I’m a fan of lots of technology from Microsoft Research and MAVIS is a particular favorite – I wrote back it back in Feb 2011 on this blog. MAVIS is an acronym for Microsoft Research Audio Video Indexing System. It enables you to search across audio and video files (think movies, TV, radio) and find the precise moment when a word was uttered. Imagine being able to talk to your TV and say “take me to the point in the movie where Nicholson says you can’t handle the truth” – or asking your TV to find all shows that contained the word “architecture”.
That’s precisely what MAVIS enables by indexing audio streams. If you’re interested in the technology behind this, I’d highly recommend checking out the project page from Microsoft Research or watching a great talk from MIX2010 titled Unlocking Audio/Video Content with Speech Recognition. MAVIS is designed to enable searching of 100s or even 10,000s of hours of conversational speech with different speakers on different topics and has been used by a number of organizations including the State of Washington Digital Archives and ScienceCinema, a website that highlights leading-edge research from the U.S. Department of Energy as well as the European Organization for Nuclear Research (CERN). You can also search all the talks from our recent /BUILD conference.

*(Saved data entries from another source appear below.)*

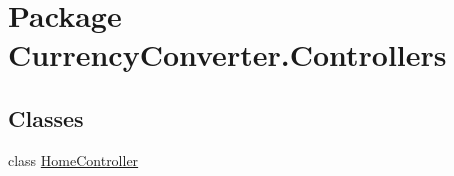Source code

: \hypertarget{namespace_currency_converter_1_1_controllers}{\section{Package Currency\-Converter.\-Controllers}
\label{namespace_currency_converter_1_1_controllers}
}
\subsection*{Classes}
\begin{DoxyCompactItemize}
\item 
class \hyperlink{class_currency_converter_1_1_controllers_1_1_home_controller}{Home\-Controller}
\end{DoxyCompactItemize}
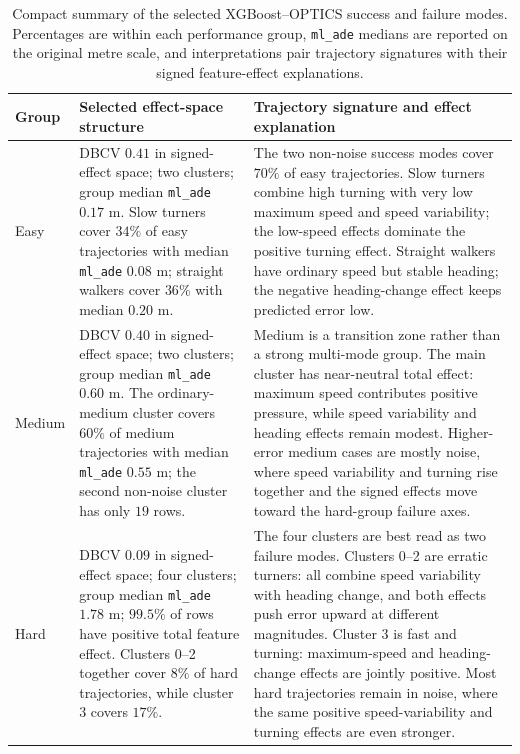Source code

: \documentclass[12pt]{article}
\begin{document}
\begin{table}[H]
  \centering
  \caption[Summary of the selected success and failure modes]{Compact summary of the selected XGBoost--OPTICS success and failure modes. Percentages are within each performance group, \texttt{ml\_ade} medians are reported on the original metre scale, and interpretations pair trajectory signatures with their signed feature-effect explanations.}
  \label{tab:rq2_regime_summary}
  \small
  \renewcommand{\arraystretch}{1.16}
  \begin{tabular}{@{}>{\raggedright\arraybackslash}p{}>{\raggedright\arraybackslash}p{}>{\raggedright\arraybackslash}p{}@{}}
    \toprule
    \textbf{Group} & \textbf{Selected effect-space structure} & \textbf{Trajectory signature and effect explanation} \\
    \midrule
    Easy &
    DBCV $0.41$ in signed-effect space; two clusters; group median \texttt{ml\_ade} $0.17$ m. Slow turners cover $34\%$ of easy trajectories with median \texttt{ml\_ade} $0.08$ m; straight walkers cover $36\%$ with median $0.20$ m. &
    The two non-noise success modes cover $70\%$ of easy trajectories. Slow turners combine high turning with very low maximum speed and speed variability; the low-speed effects dominate the positive turning effect. Straight walkers have ordinary speed but stable heading; the negative heading-change effect keeps predicted error low. \\
    \addlinespace
    Medium &
    DBCV $0.40$ in signed-effect space; two clusters; group median \texttt{ml\_ade} $0.60$ m. The ordinary-medium cluster covers $60\%$ of medium trajectories with median \texttt{ml\_ade} $0.55$ m; the second non-noise cluster has only $19$ rows. &
    Medium is a transition zone rather than a strong multi-mode group. The main cluster has near-neutral total effect: maximum speed contributes positive pressure, while speed variability and heading effects remain modest. Higher-error medium cases are mostly noise, where speed variability and turning rise together and the signed effects move toward the hard-group failure axes. \\
    \addlinespace
    Hard &
    DBCV $0.09$ in signed-effect space; four clusters; group median \texttt{ml\_ade} $1.78$ m; $99.5\%$ of rows have positive total feature effect. Clusters 0--2 together cover $8\%$ of hard trajectories, while cluster 3 covers $17\%$. &
    The four clusters are best read as two failure modes. Clusters 0--2 are erratic turners: all combine speed variability with heading change, and both effects push error upward at different magnitudes. Cluster 3 is fast and turning: maximum-speed and heading-change effects are jointly positive. Most hard trajectories remain in noise, where the same positive speed-variability and turning effects are even stronger. \\
    \bottomrule
  \end{tabular}
\end{table}
\end{document}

Now it’s set to be used much more widely. GreenButton is a cloud services company from New Zealand recently announced the availability of GreenButton inCus - a cloud based audio indexing solution powered MAVIS. Running on top of Windows Azure, the service provides audio indexing on demand citing content such as recordings of meetings, conference calls, voice mails, presentations, online lectures, and Internet video as being ideal for the service.
The service doesn't care where the media to be indexed is stored either with their website noting that as long as it is accessible, it can be indexed. Accessible means the service can access media from its current location through an HTTP or an HTTPS connection. “Simply create an RSS feed using the location(s) of your archives, submit it to the web portal, and the service will access & index your media” says the GreenButton site. A simple 5 step process (for fully hosted, 6 step for self hosted) gets you from raw media to searchable media. Pricing is dependent on where you host and how many “media hours” you’d like to index.

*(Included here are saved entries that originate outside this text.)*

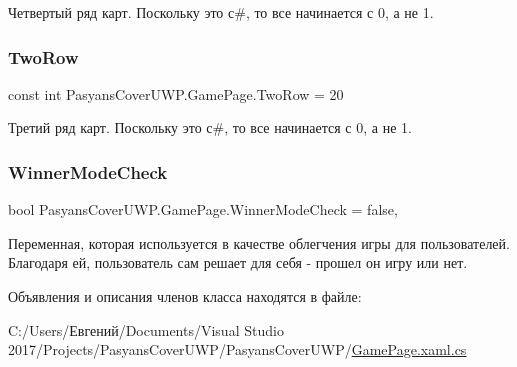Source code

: Четвертый ряд карт. Поскольку это с\#, то все начинается с 0, а не 1. 

\mbox{\label{class_pasyans_cover_u_w_p_1_1_game_page_a815d76a3c2a50ae107f10275e2574285}} 
\subsubsection{\texorpdfstring{Two\+Row}{TwoRow}}
{\footnotesize\ttfamily const int Pasyans\+Cover\+U\+W\+P.\+Game\+Page.\+Two\+Row = 20\hspace{0.3cm}{\ttfamily [private]}}



Третий ряд карт. Поскольку это с\#, то все начинается с 0, а не 1. 

\mbox{\label{class_pasyans_cover_u_w_p_1_1_game_page_a2bf9a3300a4ab635aeb61d6cf6c2ee13}} 
\subsubsection{\texorpdfstring{Winner\+Mode\+Check}{WinnerModeCheck}}
{\footnotesize\ttfamily bool Pasyans\+Cover\+U\+W\+P.\+Game\+Page.\+Winner\+Mode\+Check = false\hspace{0.3cm}{\ttfamily [static]}, {\ttfamily [private]}}



Переменная, которая используется в качестве облегчения игры для пользователей. Благодаря ей, пользователь сам решает для себя -\/ прошел он игру или нет. 



Объявления и описания членов класса находятся в файле\+:\begin{DoxyCompactItemize}
\item 
C\+:/\+Users/Евгений/\+Documents/\+Visual Studio 2017/\+Projects/\+Pasyans\+Cover\+U\+W\+P/\+Pasyans\+Cover\+U\+W\+P/\hyperlink{_game_page_8xaml_8cs}{Game\+Page.\+xaml.\+cs}\end{DoxyCompactItemize}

There are copyright issues to be considered with this kind of indexing, but for media organizations looking to make their content more accessible it seems to me that there is huge untapped potential here.
Would I like to sit back on my sofa and command my TV to find me the Top Gear episode where Clarkson talks about Senna? Yes. I had that exact desire last week and this technology could take my search time down from minutes to seconds.